Stored records:

▼▼▼

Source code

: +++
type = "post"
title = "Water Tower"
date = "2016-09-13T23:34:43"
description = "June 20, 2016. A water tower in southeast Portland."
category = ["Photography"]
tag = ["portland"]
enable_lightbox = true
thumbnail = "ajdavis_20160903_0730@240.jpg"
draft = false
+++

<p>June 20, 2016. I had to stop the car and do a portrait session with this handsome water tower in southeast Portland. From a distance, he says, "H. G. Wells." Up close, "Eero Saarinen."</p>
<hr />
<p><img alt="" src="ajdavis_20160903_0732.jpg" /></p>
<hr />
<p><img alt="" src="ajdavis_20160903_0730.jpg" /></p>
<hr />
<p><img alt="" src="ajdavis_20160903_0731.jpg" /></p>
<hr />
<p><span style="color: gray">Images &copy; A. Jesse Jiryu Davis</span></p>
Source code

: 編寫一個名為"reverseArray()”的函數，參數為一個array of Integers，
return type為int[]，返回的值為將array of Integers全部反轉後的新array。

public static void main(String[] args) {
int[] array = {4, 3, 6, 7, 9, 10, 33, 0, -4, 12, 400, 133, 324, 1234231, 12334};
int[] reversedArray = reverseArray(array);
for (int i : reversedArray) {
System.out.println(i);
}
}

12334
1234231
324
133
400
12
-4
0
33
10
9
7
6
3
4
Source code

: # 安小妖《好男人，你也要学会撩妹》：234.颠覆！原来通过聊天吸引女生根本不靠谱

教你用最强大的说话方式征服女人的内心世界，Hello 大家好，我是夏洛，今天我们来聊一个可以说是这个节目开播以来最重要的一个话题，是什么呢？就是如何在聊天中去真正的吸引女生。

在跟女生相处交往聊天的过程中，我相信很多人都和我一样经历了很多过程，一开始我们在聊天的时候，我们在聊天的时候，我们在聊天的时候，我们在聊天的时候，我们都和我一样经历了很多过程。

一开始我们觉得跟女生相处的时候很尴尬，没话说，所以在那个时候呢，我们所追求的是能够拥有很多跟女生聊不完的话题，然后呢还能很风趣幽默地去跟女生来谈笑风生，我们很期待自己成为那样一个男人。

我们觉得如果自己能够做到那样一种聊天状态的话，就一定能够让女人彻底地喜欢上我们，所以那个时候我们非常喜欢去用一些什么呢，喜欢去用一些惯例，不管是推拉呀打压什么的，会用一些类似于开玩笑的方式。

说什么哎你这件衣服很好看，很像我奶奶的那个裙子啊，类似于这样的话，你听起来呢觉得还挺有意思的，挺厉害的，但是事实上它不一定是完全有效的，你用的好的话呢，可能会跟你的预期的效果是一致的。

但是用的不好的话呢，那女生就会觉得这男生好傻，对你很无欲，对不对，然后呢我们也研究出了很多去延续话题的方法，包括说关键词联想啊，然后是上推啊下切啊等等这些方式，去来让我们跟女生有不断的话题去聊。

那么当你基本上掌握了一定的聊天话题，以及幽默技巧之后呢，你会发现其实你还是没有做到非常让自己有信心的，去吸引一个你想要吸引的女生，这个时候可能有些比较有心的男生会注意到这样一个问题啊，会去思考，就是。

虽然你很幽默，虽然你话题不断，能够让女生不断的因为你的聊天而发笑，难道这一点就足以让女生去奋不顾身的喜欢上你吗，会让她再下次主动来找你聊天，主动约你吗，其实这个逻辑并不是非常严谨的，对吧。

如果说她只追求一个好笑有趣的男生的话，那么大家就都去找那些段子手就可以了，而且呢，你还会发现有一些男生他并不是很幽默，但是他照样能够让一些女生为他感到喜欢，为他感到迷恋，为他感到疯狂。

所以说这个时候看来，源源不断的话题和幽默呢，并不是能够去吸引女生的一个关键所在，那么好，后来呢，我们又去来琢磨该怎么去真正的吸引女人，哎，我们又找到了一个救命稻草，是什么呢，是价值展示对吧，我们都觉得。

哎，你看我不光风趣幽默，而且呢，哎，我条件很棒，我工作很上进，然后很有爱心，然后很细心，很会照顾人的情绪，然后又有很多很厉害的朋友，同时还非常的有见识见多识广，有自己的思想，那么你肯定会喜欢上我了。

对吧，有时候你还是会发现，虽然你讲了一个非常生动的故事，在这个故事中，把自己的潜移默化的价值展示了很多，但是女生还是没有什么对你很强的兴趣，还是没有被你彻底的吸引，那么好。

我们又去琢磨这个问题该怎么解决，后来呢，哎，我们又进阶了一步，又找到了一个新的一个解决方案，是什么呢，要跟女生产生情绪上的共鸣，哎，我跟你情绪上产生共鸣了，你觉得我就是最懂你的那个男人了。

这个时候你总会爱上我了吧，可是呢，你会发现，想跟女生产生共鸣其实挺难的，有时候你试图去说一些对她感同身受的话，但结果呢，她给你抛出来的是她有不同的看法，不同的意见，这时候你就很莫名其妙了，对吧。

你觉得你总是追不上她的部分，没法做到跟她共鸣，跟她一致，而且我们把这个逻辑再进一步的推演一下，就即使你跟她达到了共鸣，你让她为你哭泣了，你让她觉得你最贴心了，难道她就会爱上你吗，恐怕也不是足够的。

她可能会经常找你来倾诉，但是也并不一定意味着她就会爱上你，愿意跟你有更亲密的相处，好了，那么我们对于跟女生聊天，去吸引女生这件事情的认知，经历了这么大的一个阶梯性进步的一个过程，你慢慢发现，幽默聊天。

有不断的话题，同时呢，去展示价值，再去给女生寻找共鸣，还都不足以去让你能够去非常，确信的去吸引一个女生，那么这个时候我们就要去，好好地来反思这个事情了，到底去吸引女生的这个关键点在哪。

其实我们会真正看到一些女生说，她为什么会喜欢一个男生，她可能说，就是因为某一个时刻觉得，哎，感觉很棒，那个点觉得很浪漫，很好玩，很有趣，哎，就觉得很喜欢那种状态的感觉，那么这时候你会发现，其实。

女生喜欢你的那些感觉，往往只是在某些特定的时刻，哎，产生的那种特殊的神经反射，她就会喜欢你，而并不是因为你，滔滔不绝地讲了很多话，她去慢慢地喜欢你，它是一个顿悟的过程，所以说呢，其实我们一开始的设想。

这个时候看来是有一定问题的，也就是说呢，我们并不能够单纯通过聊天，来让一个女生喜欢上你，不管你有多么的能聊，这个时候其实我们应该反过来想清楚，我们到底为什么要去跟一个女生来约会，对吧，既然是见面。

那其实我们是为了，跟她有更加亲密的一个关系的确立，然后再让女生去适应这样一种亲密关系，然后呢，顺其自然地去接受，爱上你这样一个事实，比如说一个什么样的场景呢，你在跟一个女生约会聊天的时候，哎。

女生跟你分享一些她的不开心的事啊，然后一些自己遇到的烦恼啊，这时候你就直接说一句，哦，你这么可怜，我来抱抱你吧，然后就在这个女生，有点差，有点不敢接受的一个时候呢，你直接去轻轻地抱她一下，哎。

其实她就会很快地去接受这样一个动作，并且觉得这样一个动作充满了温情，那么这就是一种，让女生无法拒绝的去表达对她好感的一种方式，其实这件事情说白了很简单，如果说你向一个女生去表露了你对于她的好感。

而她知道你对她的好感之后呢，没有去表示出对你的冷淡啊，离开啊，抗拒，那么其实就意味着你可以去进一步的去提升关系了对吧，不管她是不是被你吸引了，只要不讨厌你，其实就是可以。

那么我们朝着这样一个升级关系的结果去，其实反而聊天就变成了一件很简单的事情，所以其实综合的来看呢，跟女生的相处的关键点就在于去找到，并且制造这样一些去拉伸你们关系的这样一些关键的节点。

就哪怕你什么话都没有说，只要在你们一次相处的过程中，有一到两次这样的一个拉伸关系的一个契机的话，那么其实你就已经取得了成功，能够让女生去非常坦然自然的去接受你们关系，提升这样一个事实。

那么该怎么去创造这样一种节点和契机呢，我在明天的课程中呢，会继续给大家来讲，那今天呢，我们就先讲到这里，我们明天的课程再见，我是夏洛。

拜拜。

▲▲▲

**Exercise**
Copy, exactly and only, the lines above that begin with the one containing "我们觉得如果自己能够做到那样" and finish with the one containing "虽然你很幽默，虽然你话题不断".

**Worked solution**
我们觉得如果自己能够做到那样一种聊天状态的话，就一定能够让女人彻底地喜欢上我们，所以那个时候我们非常喜欢去用一些什么呢，喜欢去用一些惯例，不管是推拉呀打压什么的，会用一些类似于开玩笑的方式。

说什么哎你这件衣服很好看，很像我奶奶的那个裙子啊，类似于这样的话，你听起来呢觉得还挺有意思的，挺厉害的，但是事实上它不一定是完全有效的，你用的好的话呢，可能会跟你的预期的效果是一致的。

但是用的不好的话呢，那女生就会觉得这男生好傻，对你很无欲，对不对，然后呢我们也研究出了很多去延续话题的方法，包括说关键词联想啊，然后是上推啊下切啊等等这些方式，去来让我们跟女生有不断的话题去聊。

那么当你基本上掌握了一定的聊天话题，以及幽默技巧之后呢，你会发现其实你还是没有做到非常让自己有信心的，去吸引一个你想要吸引的女生，这个时候可能有些比较有心的男生会注意到这样一个问题啊，会去思考，就是。

虽然你很幽默，虽然你话题不断，能够让女生不断的因为你的聊天而发笑，难道这一点就足以让女生去奋不顾身的喜欢上你吗，会让她再下次主动来找你聊天，主动约你吗，其实这个逻辑并不是非常严谨的，对吧。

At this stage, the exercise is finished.